Print each of the records below, leaving every word as it is.

*** PROVIDED INFORMATION

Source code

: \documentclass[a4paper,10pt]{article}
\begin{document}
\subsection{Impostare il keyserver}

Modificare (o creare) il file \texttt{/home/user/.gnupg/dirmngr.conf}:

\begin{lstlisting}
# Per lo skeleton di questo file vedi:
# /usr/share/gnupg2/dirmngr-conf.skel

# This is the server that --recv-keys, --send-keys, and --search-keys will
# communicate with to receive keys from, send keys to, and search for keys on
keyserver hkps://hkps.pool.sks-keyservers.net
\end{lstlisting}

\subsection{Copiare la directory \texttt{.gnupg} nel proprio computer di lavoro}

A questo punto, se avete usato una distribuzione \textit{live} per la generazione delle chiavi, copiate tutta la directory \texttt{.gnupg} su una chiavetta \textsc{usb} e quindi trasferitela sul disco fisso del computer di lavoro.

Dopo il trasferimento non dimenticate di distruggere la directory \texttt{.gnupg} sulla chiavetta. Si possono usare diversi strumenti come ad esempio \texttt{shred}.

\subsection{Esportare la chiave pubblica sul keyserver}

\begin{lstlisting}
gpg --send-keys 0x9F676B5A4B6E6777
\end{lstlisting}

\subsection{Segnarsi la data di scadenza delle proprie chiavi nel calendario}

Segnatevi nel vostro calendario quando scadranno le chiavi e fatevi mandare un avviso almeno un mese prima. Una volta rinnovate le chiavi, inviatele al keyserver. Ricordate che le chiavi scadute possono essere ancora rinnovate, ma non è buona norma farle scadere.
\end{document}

******

WRITTEN ANSWER
Source code

: \documentclass[a4paper,10pt]{article}
\begin{document}
\subsection{Impostare il keyserver}

Modificare (o creare) il file \texttt{/home/user/.gnupg/dirmngr.conf}:

\begin{lstlisting}
# Per lo skeleton di questo file vedi:
# /usr/share/gnupg2/dirmngr-conf.skel

# This is the server that --recv-keys, --send-keys, and --search-keys will
# communicate with to receive keys from, send keys to, and search for keys on
keyserver hkps://hkps.pool.sks-keyservers.net
\end{lstlisting}

\subsection{Copiare la directory \texttt{.gnupg} nel proprio computer di lavoro}

A questo punto, se avete usato una distribuzione \textit{live} per la generazione delle chiavi, copiate tutta la directory \texttt{.gnupg} su una chiavetta \textsc{usb} e quindi trasferitela sul disco fisso del computer di lavoro.

Dopo il trasferimento non dimenticate di distruggere la directory \texttt{.gnupg} sulla chiavetta. Si possono usare diversi strumenti come ad esempio \texttt{shred}.

\subsection{Esportare la chiave pubblica sul keyserver}

\begin{lstlisting}
gpg --send-keys 0x9F676B5A4B6E6777
\end{lstlisting}

\subsection{Segnarsi la data di scadenza delle proprie chiavi nel calendario}

Segnatevi nel vostro calendario quando scadranno le chiavi e fatevi mandare un avviso almeno un mese prima. Una volta rinnovate le chiavi, inviatele al keyserver. Ricordate che le chiavi scadute possono essere ancora rinnovate, ma non è buona norma farle scadere.
\end{document}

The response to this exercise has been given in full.